Get Back to Basics.
Sometimes self-care isn’t candles and bubble baths. Sometimes it’s getting out of bed, putting on jeans, and deciding to keep going.
As I go through all the Mother’s Day cards, there is a theme of spa days, massages, bubble baths, and candles. Apparently, these are the things we now call self-care.
And honestly? That definition drives me a little crazy.
How did fully taking care of ourselves become associated only with these picture-perfect activities? In the early stages of grief, I was lucky if I could get out of bed and make it to work… never mind booking a massage. In fact, after my sister died, I didn’t want anyone to touch me.
I vote for a new definition of self-care. One that gets back to the basics.
Getting the right amount of sleep. Putting your feet on the floor. Taking a shower. Getting dressed. Eating something nourishing. Walking around the block. These are the real building blocks of self-care.
And when you’re grieving, even those things can feel enormous. Grief brain is real. Your attention gets pulled in a thousand directions at once. You forget things. You lose focus. Everything feels heavier than it should.
So instead of trying to do everything, I picked one thing I could do consistently. One thing that became non-negotiable.
During the pandemic, that thing was getting dressed every day. I knew if I stayed in pajamas all day, like everyone online was proudly talking about, it would slowly drain my motivation.

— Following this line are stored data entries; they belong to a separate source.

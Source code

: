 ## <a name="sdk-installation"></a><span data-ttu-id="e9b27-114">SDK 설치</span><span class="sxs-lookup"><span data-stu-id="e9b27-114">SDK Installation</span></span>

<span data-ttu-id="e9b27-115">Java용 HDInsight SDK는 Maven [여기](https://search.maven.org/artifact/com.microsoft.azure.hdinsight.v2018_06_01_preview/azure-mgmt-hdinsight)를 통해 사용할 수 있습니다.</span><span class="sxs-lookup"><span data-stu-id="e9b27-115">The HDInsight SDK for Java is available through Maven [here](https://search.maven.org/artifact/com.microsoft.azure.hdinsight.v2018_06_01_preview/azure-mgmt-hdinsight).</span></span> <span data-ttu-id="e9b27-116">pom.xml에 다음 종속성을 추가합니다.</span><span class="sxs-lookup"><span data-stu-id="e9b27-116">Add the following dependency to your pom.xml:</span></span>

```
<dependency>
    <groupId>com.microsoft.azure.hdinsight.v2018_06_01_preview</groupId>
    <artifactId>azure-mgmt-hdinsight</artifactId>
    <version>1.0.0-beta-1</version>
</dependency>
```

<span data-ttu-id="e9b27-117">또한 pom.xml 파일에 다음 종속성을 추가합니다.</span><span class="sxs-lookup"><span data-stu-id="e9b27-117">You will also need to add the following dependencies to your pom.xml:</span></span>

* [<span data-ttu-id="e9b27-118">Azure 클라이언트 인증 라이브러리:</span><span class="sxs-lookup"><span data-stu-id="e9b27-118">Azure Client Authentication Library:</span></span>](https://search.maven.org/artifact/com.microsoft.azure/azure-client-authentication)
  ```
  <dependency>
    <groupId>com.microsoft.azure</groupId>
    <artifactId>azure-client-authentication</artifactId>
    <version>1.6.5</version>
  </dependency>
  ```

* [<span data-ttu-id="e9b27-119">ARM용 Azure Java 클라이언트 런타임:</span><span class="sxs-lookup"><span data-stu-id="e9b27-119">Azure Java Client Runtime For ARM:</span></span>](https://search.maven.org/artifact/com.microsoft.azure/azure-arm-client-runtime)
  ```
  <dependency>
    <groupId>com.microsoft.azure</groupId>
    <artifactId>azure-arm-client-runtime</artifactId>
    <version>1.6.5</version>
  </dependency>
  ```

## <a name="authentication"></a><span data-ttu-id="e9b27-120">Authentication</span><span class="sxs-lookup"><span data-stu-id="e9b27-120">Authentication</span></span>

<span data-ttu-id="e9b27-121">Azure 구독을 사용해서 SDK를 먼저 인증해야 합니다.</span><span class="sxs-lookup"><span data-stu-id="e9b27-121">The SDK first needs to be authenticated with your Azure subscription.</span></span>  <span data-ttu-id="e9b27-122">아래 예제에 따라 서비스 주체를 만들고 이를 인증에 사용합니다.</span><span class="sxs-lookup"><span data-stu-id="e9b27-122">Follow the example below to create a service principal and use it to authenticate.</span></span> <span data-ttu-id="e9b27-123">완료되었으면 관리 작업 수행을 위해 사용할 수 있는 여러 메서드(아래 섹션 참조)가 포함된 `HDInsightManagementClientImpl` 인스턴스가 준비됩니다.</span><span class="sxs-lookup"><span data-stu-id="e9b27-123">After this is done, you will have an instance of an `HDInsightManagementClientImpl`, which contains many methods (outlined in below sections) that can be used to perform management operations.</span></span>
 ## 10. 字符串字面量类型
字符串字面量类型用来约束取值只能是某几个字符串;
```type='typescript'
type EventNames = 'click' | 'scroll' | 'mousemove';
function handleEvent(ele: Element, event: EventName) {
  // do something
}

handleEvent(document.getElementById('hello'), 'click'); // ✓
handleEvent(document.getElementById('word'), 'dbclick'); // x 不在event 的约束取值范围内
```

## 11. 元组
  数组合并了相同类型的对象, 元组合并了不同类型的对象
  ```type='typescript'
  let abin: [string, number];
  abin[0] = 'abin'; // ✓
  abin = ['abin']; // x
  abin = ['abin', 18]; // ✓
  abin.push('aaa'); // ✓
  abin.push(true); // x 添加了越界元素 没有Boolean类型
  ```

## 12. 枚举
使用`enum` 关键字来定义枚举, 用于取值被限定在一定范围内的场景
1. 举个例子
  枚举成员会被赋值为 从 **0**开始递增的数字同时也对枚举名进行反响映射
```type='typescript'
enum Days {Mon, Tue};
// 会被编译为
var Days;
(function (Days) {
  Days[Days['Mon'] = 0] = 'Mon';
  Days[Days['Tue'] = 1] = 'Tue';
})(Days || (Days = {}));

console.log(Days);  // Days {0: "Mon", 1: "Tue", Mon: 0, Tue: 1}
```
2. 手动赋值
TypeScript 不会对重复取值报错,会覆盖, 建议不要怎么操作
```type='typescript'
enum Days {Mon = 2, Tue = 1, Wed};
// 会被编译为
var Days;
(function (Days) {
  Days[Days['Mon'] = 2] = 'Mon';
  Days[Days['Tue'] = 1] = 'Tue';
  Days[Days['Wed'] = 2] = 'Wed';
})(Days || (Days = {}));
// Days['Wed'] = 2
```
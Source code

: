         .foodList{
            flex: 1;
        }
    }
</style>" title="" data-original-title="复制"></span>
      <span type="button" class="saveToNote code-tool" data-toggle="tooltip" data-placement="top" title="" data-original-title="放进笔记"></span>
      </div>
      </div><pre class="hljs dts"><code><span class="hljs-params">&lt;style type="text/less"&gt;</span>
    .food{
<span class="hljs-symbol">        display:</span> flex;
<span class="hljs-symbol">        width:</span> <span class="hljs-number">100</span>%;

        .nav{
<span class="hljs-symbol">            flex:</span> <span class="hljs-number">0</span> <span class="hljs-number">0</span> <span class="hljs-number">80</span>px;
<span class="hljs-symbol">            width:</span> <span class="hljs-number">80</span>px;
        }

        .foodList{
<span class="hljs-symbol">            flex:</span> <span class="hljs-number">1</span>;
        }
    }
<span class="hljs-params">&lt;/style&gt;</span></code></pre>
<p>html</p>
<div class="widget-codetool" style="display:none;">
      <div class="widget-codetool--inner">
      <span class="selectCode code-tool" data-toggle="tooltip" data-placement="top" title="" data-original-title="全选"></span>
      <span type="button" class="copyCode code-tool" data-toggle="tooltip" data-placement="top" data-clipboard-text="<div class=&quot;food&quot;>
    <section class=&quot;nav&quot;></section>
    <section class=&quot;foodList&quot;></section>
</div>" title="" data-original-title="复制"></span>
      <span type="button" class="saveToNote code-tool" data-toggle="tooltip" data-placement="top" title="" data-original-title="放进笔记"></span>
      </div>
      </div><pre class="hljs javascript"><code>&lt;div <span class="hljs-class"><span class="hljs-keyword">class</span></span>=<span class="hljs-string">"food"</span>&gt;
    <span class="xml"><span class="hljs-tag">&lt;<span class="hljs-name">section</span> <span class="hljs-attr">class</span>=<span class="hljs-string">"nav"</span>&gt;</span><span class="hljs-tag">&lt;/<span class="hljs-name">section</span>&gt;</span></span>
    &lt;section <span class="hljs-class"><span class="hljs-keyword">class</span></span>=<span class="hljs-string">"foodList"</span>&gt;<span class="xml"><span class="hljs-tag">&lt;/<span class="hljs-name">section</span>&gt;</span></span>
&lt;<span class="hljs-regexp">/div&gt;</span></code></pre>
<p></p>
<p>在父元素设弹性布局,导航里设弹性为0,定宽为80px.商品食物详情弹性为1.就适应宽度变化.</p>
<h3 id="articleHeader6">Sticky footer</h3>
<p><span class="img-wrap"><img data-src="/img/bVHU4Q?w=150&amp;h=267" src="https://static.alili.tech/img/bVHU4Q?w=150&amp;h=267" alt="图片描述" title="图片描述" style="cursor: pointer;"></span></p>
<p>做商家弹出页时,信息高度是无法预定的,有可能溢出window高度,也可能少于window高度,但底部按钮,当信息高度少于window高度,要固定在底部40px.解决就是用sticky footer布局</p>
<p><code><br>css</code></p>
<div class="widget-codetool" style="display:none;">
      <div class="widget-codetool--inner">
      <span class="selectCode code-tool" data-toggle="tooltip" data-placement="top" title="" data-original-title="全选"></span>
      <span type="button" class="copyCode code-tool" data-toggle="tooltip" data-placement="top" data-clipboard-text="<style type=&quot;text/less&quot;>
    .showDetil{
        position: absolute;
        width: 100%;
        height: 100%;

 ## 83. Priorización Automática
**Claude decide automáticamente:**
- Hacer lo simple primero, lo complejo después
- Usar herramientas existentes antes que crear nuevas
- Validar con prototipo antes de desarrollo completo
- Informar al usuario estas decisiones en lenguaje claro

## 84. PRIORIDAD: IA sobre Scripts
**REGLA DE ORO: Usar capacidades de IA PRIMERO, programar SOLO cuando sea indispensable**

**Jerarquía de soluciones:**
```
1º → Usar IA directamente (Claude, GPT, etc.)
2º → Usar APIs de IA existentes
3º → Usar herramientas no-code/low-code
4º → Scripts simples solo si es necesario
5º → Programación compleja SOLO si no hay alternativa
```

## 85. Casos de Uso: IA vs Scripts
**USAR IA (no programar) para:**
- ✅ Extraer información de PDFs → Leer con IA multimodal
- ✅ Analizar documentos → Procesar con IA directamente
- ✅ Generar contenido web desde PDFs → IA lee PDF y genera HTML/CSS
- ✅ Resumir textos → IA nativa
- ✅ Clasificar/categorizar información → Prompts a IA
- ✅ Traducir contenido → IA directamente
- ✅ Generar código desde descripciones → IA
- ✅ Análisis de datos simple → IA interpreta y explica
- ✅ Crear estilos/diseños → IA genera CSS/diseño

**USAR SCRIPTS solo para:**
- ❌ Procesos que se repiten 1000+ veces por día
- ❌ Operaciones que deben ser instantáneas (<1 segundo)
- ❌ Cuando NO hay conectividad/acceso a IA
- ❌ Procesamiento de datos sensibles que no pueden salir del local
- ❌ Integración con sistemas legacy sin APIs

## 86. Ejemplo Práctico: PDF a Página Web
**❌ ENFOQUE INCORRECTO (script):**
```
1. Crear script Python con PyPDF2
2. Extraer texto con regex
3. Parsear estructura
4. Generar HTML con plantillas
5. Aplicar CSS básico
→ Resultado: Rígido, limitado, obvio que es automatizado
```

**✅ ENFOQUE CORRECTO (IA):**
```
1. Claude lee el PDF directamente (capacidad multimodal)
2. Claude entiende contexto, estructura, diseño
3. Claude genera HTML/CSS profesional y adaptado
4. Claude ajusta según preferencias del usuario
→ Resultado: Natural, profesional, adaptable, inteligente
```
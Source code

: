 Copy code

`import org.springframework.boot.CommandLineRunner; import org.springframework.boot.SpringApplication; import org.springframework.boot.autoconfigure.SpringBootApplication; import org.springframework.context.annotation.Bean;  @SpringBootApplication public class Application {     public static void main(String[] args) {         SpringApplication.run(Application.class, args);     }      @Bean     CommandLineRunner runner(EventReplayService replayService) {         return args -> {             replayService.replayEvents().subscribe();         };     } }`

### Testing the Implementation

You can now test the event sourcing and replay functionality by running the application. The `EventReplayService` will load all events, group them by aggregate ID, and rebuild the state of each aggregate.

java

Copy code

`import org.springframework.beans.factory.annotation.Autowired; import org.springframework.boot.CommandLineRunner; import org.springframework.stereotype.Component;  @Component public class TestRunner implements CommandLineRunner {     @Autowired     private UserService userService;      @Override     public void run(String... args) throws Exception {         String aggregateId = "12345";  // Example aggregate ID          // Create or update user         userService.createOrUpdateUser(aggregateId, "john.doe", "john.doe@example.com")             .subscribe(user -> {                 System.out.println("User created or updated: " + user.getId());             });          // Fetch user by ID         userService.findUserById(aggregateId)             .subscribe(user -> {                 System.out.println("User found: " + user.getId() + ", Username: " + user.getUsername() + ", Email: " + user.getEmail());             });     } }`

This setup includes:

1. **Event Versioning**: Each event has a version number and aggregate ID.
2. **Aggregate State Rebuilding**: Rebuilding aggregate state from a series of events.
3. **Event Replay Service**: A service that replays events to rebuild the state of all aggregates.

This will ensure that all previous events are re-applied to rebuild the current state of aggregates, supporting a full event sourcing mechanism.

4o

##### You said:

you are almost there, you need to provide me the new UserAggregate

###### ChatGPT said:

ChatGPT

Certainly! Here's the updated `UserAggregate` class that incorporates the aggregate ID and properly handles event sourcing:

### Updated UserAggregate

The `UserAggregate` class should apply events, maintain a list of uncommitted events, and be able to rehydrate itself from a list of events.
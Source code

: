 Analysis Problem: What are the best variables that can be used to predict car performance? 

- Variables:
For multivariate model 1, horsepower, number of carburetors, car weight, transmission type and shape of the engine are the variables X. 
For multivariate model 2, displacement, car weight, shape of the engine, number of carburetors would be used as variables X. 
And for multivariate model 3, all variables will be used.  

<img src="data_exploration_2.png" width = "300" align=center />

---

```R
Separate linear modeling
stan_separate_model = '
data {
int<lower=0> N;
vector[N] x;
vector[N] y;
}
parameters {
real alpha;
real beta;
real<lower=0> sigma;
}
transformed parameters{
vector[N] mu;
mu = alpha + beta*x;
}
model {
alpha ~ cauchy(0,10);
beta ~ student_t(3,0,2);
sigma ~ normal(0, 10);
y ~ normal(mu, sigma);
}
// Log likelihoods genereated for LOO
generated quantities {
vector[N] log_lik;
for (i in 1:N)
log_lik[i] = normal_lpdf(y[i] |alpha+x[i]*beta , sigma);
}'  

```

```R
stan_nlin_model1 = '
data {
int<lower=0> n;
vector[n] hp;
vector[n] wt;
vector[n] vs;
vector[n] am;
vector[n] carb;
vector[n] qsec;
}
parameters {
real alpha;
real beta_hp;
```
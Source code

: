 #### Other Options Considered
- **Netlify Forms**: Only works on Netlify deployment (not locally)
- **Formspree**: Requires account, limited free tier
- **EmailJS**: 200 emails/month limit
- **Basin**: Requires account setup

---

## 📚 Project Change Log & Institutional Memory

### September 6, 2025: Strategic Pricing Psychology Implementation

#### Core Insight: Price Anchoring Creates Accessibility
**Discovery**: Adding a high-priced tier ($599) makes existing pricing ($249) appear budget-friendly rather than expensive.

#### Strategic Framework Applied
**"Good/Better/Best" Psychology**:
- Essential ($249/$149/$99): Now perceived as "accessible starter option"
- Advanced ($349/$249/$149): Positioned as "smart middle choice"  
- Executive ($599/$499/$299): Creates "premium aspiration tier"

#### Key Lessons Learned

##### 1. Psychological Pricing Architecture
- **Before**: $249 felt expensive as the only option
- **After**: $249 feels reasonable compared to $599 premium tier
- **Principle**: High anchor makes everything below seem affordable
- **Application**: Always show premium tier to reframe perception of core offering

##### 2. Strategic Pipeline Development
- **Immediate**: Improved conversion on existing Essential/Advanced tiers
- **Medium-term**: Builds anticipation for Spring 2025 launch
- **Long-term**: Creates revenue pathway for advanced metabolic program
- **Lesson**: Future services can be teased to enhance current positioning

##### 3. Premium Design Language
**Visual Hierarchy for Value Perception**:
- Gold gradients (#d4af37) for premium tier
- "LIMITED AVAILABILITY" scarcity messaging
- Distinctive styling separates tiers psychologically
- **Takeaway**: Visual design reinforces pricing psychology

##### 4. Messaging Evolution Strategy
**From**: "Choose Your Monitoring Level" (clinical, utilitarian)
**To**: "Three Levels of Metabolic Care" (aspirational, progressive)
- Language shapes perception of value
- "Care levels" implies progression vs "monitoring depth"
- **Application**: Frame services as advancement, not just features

Now, was it always easy? Absolutely not. There were plenty of days I wanted to stay in my sleepwear. But I realized something important: for me, staying in pajamas all day wasn’t self-care. It was self-sabotage.
So off came the pajamas. On went the jeans and shirt.
Don’t get me wrong…I love a good spa day, massage, or bubble bath. Those things can absolutely be part of self-care. They’re just not the whole thing.
The most important part of self-care is what we do for ourselves every single day. The small things. The basic things. The things that quietly keep us going.
Get back to the basics.
Go with power,
Jason
After loss, many people feel tension, exhaustion, or disconnection from their bodies. Grief is not just something we think about…it is something we carry physically, too.
This gentle webinar explores how grief lives in the body and offers simple, body-based practices to help you reconnect with yourself. Together, we’ll focus on calming the nervous system, noticing physical and emotional signals, and creating small moments of grounding and support.
Try this Simple Practice:
One Tiny Act
Pick ONE thing.
Not five. Not a whole routine. One basic thing that helps you feel a little more human.Make it small enough that you can actually do it.
Get dressed. Drink water. Walk to the mailbox. Eat breakfast. Tiny counts.Make it non-negotiable.
Not based on motivation. Not based on mood. Just one small promise to yourself each day.Notice how you feel afterward.
Not perfect. Not “fixed.” Just a little more grounded. That’s enough. Small shifts become stability over time.